Study material START

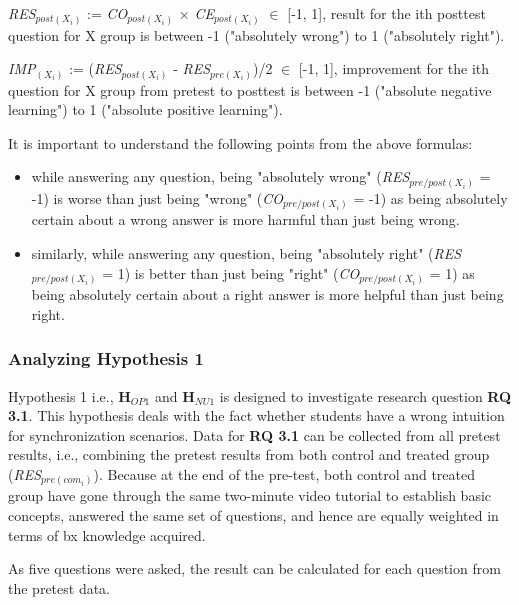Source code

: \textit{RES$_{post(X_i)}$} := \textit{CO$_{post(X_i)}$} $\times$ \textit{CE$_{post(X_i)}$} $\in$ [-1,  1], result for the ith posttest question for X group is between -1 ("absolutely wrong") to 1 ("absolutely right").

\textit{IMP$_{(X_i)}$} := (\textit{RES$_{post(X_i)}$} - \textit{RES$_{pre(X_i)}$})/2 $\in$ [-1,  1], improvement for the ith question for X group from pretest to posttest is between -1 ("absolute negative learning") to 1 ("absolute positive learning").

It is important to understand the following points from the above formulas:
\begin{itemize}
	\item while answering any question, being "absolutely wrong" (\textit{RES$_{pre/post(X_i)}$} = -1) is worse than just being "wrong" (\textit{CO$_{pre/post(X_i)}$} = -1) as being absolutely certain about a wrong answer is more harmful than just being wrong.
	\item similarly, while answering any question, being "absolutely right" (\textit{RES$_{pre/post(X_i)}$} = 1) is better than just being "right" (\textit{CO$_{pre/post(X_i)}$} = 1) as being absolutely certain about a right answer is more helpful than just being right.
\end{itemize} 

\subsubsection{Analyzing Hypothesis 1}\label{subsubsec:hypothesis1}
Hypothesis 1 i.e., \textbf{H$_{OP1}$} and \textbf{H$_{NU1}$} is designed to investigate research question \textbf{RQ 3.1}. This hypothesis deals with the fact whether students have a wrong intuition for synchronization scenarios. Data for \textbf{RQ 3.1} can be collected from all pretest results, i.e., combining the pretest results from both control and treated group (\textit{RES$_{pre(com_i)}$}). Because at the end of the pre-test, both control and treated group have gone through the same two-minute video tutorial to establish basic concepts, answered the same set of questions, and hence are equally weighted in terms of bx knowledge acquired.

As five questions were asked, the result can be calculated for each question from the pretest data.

Study material END
Study material START

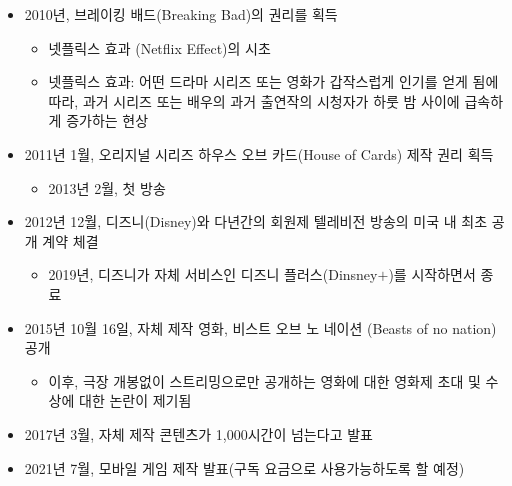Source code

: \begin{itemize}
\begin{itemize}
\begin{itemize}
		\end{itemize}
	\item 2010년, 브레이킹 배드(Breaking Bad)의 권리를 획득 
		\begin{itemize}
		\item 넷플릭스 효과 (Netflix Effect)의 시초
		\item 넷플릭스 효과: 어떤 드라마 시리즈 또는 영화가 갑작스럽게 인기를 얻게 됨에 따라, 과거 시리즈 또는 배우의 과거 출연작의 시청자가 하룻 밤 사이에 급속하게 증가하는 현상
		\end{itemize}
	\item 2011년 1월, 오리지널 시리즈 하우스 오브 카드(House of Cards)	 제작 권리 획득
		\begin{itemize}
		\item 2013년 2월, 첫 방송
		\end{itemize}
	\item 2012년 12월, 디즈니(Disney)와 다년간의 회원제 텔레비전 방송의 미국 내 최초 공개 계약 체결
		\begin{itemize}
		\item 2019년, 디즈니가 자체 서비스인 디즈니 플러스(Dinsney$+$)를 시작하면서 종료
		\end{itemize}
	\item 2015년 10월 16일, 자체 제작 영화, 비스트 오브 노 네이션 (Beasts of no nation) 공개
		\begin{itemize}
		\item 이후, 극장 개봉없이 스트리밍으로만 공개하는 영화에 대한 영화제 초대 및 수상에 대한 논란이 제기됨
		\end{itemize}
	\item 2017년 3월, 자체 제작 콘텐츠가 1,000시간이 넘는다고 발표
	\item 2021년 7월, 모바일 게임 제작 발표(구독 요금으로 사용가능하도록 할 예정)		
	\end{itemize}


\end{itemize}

Study material END
Study material START

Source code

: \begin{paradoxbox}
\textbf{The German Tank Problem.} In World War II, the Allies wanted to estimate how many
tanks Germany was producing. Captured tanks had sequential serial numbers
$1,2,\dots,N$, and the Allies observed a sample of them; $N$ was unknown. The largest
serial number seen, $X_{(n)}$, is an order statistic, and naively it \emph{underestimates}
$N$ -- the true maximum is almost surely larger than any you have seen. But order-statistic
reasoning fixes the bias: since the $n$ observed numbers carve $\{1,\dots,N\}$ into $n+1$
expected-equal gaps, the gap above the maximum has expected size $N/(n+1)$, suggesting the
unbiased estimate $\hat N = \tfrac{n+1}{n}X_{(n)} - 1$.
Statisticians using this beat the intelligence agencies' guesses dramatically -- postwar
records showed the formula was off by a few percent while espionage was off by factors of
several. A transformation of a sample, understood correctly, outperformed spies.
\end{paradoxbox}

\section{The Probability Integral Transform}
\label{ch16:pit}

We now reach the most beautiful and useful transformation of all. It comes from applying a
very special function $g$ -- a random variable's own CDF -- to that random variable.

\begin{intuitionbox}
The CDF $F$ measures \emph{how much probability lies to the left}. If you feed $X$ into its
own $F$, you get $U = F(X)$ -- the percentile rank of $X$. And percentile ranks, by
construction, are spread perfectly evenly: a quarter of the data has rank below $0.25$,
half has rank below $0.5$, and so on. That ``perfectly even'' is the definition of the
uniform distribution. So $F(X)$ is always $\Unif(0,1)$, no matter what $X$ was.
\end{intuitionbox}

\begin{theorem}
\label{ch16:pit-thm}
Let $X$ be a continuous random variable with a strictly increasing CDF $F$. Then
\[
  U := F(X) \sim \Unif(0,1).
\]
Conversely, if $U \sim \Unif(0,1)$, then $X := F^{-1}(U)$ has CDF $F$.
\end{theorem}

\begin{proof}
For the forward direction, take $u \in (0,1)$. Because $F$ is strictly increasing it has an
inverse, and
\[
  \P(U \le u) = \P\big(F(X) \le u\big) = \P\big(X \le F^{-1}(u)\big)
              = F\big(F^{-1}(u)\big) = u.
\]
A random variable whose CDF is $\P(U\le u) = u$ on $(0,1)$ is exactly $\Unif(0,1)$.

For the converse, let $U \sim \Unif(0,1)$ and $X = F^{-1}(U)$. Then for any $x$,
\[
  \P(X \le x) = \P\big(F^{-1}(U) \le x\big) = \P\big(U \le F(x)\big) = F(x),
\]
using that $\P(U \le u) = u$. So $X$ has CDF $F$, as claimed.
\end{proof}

Study material END

▸ **Exercise instructions**
Every line of the data that includes the word "emph" should be copied.

▸ **Answer below**
serial number seen, $X_{(n)}$, is an order statistic, and naively it \emph{underestimates}
The CDF $F$ measures \emph{how much probability lies to the left}. If you feed $X$ into its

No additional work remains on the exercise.